(Stored dataset items)

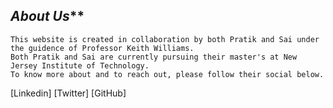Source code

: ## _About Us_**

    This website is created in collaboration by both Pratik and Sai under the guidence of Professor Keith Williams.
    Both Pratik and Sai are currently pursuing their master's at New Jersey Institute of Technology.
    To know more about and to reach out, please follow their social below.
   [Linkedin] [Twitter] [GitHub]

--

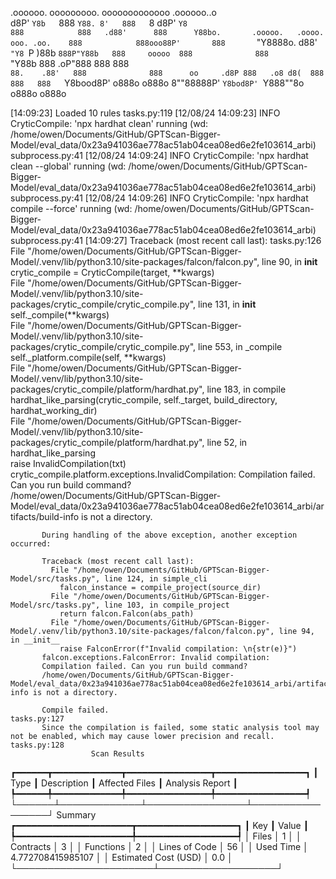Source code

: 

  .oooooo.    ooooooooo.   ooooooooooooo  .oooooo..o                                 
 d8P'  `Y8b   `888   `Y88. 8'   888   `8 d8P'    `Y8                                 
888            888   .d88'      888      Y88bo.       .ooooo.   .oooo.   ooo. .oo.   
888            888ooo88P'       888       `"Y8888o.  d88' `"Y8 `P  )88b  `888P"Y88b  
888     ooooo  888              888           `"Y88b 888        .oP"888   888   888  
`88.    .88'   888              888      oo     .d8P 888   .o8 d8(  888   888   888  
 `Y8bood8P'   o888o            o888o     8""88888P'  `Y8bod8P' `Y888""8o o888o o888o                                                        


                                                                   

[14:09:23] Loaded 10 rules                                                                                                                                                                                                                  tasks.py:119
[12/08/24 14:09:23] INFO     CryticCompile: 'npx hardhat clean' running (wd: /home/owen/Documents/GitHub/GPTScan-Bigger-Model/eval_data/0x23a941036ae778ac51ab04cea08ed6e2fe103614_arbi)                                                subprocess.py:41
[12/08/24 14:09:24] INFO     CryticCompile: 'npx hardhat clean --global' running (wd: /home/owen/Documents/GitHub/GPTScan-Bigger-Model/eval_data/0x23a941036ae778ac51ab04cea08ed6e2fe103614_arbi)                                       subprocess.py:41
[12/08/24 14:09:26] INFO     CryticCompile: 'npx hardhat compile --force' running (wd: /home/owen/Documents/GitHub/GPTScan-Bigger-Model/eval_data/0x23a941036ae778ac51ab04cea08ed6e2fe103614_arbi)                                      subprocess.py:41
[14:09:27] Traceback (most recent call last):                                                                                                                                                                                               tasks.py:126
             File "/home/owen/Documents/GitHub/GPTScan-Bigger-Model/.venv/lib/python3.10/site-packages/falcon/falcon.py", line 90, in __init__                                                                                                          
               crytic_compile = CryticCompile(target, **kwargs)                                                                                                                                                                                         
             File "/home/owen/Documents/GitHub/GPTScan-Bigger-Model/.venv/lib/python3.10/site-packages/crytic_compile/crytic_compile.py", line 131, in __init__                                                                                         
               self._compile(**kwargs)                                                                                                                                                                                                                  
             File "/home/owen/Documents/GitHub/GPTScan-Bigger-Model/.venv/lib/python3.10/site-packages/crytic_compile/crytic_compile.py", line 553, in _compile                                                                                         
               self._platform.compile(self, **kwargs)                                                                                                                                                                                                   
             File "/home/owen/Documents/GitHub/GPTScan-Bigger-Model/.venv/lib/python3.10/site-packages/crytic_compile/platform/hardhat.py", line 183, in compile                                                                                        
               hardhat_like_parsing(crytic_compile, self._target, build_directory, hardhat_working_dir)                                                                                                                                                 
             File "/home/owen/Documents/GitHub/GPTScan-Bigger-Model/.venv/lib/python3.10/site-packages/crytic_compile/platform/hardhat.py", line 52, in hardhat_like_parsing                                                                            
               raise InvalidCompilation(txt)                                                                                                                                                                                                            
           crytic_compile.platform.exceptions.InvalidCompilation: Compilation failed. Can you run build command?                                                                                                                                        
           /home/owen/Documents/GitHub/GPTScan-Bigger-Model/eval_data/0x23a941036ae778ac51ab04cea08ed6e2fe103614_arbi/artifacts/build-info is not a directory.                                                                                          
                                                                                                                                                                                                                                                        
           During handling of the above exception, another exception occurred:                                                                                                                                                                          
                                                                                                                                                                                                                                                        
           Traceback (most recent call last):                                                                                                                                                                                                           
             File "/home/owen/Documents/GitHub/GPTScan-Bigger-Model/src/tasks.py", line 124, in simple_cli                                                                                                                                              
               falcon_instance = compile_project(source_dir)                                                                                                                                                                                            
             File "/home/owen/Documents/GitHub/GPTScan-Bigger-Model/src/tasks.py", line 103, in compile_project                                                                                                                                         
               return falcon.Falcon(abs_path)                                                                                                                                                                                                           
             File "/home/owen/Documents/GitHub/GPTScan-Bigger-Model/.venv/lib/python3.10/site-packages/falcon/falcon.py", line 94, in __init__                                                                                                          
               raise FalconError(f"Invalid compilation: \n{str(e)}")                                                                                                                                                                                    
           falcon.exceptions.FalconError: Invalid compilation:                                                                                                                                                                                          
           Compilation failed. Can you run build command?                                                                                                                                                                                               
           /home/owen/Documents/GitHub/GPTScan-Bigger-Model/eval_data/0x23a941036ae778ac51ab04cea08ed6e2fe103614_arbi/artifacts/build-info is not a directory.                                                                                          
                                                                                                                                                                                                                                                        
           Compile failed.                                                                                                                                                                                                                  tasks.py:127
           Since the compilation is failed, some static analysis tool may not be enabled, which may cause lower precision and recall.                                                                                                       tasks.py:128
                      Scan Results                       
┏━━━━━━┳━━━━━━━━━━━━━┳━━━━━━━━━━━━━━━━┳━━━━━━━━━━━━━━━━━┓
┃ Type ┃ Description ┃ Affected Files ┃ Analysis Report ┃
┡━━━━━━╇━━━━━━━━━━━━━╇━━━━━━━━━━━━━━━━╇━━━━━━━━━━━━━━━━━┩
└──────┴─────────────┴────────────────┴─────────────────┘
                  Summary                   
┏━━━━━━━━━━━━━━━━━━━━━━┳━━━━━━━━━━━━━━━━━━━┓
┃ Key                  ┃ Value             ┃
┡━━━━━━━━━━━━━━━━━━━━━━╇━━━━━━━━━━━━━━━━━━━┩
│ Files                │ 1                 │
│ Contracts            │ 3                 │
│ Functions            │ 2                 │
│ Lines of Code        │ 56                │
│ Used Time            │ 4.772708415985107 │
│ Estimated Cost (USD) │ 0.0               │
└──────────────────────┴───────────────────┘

**What this task involves:** Within the data above, determine the number of lines that contain the word "subprocess"; write only that number.

**Task response:** 3